# Quickstart

In this quickstart, we will launch two vLLM instances (pods) of the Llama 3.2 1B Instruct model and serve them through a single endpoint as an example. Please make sure to install all prerequisites before starting this quickstart guide.


# Required tools

To follow this quickstart, you need to install a few tools on the client machine.

# kubectl

This section describes how to install kubectl. See Kubernetes / Install and Set Up kubectl on Linux for more details.

You can install kubectl binary with curl on Linux as follows. Please replace <kubernetesVersion> and <kubeconfigPath> with your desired Kubernetes version and the path to your kubeconfig file, respectively. If you did not set up the target cluster yourself, please request the relevant information from your administrator.

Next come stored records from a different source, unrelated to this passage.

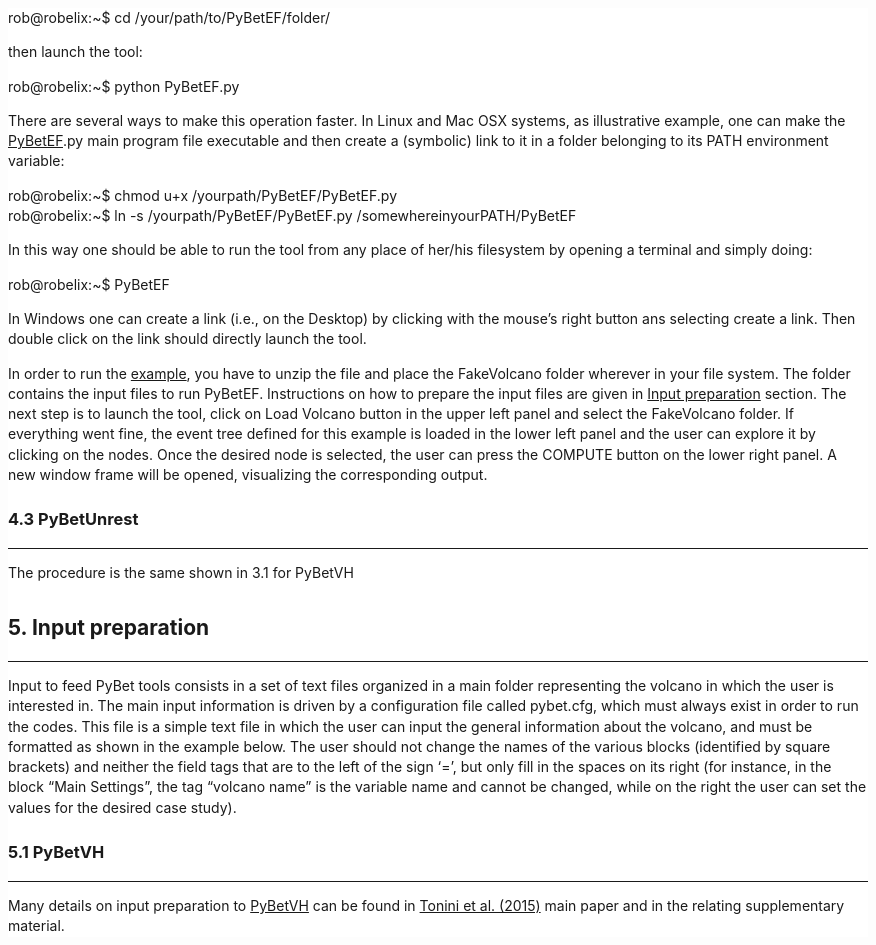 rob@robelix:~$ cd /your/path/to/PyBetEF/folder/

then launch the tool:

rob@robelix:~$ python PyBetEF.py

There are several ways to make this operation faster. In Linux and Mac OSX systems, as illustrative example, one can make the [PyBetEF](https://theghub.org/wiki/PyBetEF).py main program file executable and then create a (symbolic) link to it in a folder belonging to its PATH environment variable:

rob@robelix:~$ chmod u+x /yourpath/PyBetEF/PyBetEF.py  
rob@robelix:~$ ln -s /yourpath/PyBetEF/PyBetEF.py /somewhereinyourPATH/PyBetEF

In this way one should be able to run the tool from any place of her/his filesystem by opening a terminal and simply doing:

rob@robelix:~$ PyBetEF 

In Windows one can create a link (i.e., on the Desktop) by clicking with the mouse’s right button ans selecting create a link. Then double click on the link should directly launch the tool.

In order to run the [example](https://www.dropbox.com/s/2d1bjhcgfhyou86/FakeVolcano.zip?dl=0), you have to unzip the file and place the FakeVolcano folder wherever in your file system. The folder contains the input files to run PyBetEF. Instructions on how to prepare the input files are given in [Input preparation](https://theghub.org/wiki/PyBetToolsUserGuide#input) section. The next step is to launch the tool, click on Load Volcano button in the upper left panel and select the FakeVolcano folder. If everything went fine, the event tree defined for this example is loaded in the lower left panel and the user can explore it by clicking on the nodes. Once the desired node is selected, the user can press the COMPUTE button on the lower right panel. A new window frame will be opened, visualizing the corresponding output.

### 4.3 PyBetUnrest
---------------

The procedure is the same shown in 3.1 for PyBetVH

## 5. Input preparation
--------------------

Input to feed PyBet tools consists in a set of text files organized in a main folder representing the volcano in which the user is interested in. The main input information is driven by a configuration file called pybet.cfg, which must always exist in order to run the codes. This file is a simple text file in which the user can input the general information about the volcano, and must be formatted as shown in the example below. The user should not change the names of the various blocks (identified by square brackets) and neither the field tags that are to the left of the sign ‘=’, but only fill in the spaces on its right (for instance, in the block “Main Settings”, the tag “volcano name” is the variable name and cannot be changed, while on the right the user can set the values for the desired case study).

### 5.1 PyBetVH
-----------

Many details on input preparation to [PyBetVH](http://vhub.org/resources/betvh) can be found in [Tonini et al. (2015)](http://www.sciencedirect.com/science/article/pii/S0098300415000515) main paper and in the relating supplementary material.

KUBECTL_VERSION=<kubernetesVersion>
curl -LO https://dl.k8s.io/release/${KUBECTL_VERSION}/bin/linux/amd64/kubectl
sudo install -o root -g root -m 0755 kubectl /usr/local/bin/kubectl
export KUBECONFIG=<kubeconfigPath>

You can verify the installation by running the following command. Note that the printed version may vary depending on your cluster version.

kubectl version
Expected output
Client Version: v1.32.9
Kustomize Version: v5.5.0
Server Version: v1.32.8

# Helm

You can install Helm by running the following command. See Helm / Installing Helm for more details.

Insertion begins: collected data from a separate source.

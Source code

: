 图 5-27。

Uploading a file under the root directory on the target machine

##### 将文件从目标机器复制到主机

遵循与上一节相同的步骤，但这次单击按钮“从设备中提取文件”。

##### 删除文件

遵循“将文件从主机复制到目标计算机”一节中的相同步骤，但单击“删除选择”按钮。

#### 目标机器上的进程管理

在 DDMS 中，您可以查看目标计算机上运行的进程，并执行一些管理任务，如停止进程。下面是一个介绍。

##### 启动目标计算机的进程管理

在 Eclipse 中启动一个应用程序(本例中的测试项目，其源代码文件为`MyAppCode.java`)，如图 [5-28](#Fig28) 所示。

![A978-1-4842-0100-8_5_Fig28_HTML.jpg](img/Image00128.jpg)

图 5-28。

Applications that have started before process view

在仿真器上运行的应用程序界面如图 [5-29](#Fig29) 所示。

curl https://raw.githubusercontent.com/helm/helm/main/scripts/get-helm-3 | bash

You can verify the installation by running the following command. Note that the printed version may vary depending on the Helm version installed.

helm version
Expected output
version.BuildInfo{Version:"v3.19.0", GitCommit:"3d8990f0836691f0229297773f3524598f46bda6", GitTreeState:"clean", GoVersion:"go1.24.7"}

# jq

You need to install jq to format JSON responses from the inference endpoint. See Download jq for more details.

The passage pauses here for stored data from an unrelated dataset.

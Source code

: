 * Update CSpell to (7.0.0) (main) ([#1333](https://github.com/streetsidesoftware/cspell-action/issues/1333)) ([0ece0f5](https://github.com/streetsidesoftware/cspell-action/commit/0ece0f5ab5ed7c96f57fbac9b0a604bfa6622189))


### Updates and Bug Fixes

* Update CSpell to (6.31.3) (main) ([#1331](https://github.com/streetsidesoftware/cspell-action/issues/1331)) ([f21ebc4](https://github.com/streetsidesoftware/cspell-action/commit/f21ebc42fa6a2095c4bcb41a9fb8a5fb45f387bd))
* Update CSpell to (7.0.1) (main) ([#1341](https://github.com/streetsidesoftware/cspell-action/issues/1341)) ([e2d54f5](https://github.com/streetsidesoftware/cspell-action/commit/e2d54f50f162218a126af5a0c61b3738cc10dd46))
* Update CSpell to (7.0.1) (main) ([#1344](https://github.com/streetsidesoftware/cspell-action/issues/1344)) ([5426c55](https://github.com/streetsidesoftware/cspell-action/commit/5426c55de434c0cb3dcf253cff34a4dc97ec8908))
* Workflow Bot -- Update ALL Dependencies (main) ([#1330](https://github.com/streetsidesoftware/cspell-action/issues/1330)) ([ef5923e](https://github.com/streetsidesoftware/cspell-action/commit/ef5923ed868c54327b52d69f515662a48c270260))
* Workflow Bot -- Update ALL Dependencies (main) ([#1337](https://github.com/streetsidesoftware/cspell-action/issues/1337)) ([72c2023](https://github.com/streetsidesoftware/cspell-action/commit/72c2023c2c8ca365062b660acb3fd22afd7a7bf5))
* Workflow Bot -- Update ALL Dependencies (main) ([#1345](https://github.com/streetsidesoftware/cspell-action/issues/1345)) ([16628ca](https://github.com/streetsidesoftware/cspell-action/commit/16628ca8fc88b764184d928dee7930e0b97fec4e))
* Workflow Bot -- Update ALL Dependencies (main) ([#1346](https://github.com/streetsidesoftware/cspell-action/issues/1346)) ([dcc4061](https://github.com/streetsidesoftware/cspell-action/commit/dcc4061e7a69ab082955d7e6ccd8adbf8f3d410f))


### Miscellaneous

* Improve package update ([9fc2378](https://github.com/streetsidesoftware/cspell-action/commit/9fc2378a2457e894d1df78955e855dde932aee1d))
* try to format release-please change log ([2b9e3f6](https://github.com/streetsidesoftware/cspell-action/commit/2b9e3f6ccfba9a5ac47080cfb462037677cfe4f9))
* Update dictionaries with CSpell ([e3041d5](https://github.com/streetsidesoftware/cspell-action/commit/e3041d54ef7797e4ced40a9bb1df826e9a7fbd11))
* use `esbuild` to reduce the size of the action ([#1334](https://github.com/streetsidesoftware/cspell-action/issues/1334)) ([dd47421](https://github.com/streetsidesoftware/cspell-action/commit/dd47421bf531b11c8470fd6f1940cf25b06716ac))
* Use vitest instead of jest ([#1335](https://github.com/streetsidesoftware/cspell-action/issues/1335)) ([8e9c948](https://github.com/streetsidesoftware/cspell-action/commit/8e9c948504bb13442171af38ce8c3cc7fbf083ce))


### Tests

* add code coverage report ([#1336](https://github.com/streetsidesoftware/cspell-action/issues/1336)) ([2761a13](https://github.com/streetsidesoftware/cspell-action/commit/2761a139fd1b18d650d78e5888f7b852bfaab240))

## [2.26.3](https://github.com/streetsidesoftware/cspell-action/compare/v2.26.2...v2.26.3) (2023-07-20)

On Ubuntu or Debian, you can install jq as follows.

sudo apt-get update && sudo apt-get install -y jq

You can verify the installation by running the following command. Note that the printed version may vary depending on the version installed.

jq --version
Expected output
jq-1.7.1


# Deployment

We need to deploy at least three components to completely run the MoAI Inference Framework on the cluster.

  • Gateway: A component that receives all requests through a single endpoint and distributes them to one of the vLLM pods.
  • "Heimdall" scheduler: A component that determines the rules the Gateway uses to select the proper destination for each request.
  • "Odin" inference service: A collection of vLLM pods running across different GPUs/servers.
graph TB
    clients@{ shape: procs, label: "Clients" } --> gateway[Gateway]
    gateway <--> heimdall[Heimdall]
    subgraph Odin
      vllm1[vLLM 1]
      vllm2[vLLM 2]
    end
    gateway --> vllm1[vLLM 1]
    gateway --> vllm2[vLLM 2]

# Kubernetes namespace

You need to have a namespace for deploying and running the components of the MoAI Inference Framework. In this guide, we assume the namespace is named quickstart.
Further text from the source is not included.